The play on words in “San Andreas’ Fault” is pretty typical of country music. The song has a nice, happy two step despite its sad storyline. The song is a great start for an album with such a dripping, authentic sound. The second track “Lights of Anita” is stripped down with a female lead. The violin steals the show on this one, creating an atmosphere of the breakup, but the strings on the fiddle bring in a feeling of real loss and longing. It’s sweet.
“Angels of Sunrise” is a bit more upbeat, but still a relaxing song. There’s a real sense of swing in the country on this one. There’s something intriguing about the way the main character of the song is looking back on her past. The whimsical-yet-driving nature of the song’s structure really takes the listener to a place of self reflection, which is perfect for the track.
“Still Missing You” is the quintessential country song. It’s impossible to listen to this one without thinking of George Jones. It has that “golden age of country music” feel to it from start to finish. It turns into a duet that is enough to make anyone want to sway on a barn floor. Sticking with the sad theme, “No Songs Came By Today” speeds up a bit, but still has those patented country high harmonies and lonesome lead vocals.

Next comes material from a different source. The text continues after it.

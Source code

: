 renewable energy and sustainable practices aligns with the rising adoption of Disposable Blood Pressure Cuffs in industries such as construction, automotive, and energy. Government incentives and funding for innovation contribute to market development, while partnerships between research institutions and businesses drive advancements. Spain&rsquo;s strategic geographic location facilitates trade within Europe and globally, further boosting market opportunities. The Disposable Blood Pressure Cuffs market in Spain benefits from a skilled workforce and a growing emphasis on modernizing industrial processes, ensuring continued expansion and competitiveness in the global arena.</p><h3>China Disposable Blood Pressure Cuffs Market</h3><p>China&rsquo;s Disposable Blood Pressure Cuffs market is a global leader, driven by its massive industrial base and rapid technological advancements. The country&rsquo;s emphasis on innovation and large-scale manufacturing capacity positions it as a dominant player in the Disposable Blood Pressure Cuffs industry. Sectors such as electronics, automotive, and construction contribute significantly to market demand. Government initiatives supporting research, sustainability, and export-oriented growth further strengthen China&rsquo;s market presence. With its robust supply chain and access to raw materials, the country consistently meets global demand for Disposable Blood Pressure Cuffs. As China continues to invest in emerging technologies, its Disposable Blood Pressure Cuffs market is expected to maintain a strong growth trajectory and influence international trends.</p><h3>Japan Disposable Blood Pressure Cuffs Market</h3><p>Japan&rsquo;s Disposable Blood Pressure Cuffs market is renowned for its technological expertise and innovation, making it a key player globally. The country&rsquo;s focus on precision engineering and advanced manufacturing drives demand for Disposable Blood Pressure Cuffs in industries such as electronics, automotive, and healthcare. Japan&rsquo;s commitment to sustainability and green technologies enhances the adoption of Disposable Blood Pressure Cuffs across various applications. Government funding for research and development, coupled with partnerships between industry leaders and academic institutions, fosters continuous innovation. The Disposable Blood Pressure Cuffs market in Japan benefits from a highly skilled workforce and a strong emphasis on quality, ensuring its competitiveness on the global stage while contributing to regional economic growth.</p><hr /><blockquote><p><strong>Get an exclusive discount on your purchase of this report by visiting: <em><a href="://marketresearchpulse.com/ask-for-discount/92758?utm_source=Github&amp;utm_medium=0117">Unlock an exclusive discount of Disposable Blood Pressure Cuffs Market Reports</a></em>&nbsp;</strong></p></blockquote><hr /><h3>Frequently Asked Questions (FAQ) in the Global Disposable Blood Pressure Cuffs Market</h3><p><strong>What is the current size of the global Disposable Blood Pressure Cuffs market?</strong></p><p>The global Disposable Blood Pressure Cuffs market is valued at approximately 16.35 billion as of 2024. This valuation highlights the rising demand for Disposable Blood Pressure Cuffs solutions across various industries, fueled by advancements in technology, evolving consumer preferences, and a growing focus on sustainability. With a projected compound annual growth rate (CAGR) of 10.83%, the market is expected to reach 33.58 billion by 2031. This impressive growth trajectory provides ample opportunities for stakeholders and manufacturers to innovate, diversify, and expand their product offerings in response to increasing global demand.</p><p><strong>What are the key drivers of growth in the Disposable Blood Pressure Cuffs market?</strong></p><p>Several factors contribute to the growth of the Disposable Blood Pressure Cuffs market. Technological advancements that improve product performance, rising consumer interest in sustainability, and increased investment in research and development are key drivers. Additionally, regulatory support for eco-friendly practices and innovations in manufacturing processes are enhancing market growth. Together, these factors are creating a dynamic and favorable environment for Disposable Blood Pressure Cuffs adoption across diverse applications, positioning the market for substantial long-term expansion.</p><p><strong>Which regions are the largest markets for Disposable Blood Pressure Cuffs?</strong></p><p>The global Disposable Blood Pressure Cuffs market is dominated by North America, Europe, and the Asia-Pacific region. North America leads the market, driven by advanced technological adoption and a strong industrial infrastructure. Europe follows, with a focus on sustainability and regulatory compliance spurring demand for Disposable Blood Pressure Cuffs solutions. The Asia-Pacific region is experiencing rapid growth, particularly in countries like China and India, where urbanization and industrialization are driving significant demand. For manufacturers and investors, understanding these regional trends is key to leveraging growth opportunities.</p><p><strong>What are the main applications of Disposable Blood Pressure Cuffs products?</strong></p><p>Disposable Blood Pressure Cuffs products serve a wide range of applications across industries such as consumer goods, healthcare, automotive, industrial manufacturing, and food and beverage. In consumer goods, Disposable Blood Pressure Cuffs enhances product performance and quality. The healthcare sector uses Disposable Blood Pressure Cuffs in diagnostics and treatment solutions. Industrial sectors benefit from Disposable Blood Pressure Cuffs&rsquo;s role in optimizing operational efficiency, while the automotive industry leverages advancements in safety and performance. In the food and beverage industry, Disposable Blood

“Everybody’s Trying To Be My Pal” is a funny song that sounds more like a Roger Miller tune than anything else. It’s a nice way to end an album that could feel like a bit of a downer with so many “sad” songs. The uptake, though, is that even though they hold sad emotions the music doesn’t in fact feel sad. This is how country music continues to thrive in American culture; it wrestles with complex emotions in seemingly simple ways. This final track might just be the best example of that sort of musical cognitive dissonance that I’ve heard.
All told, this is an album for fans of old school country music. If you haven’t really enjoyed a country album since 1970, this is the one for you. If you like Justin Townes Earle or even Sturgill Simpson, you should definitely give these swinging country music makers a shot.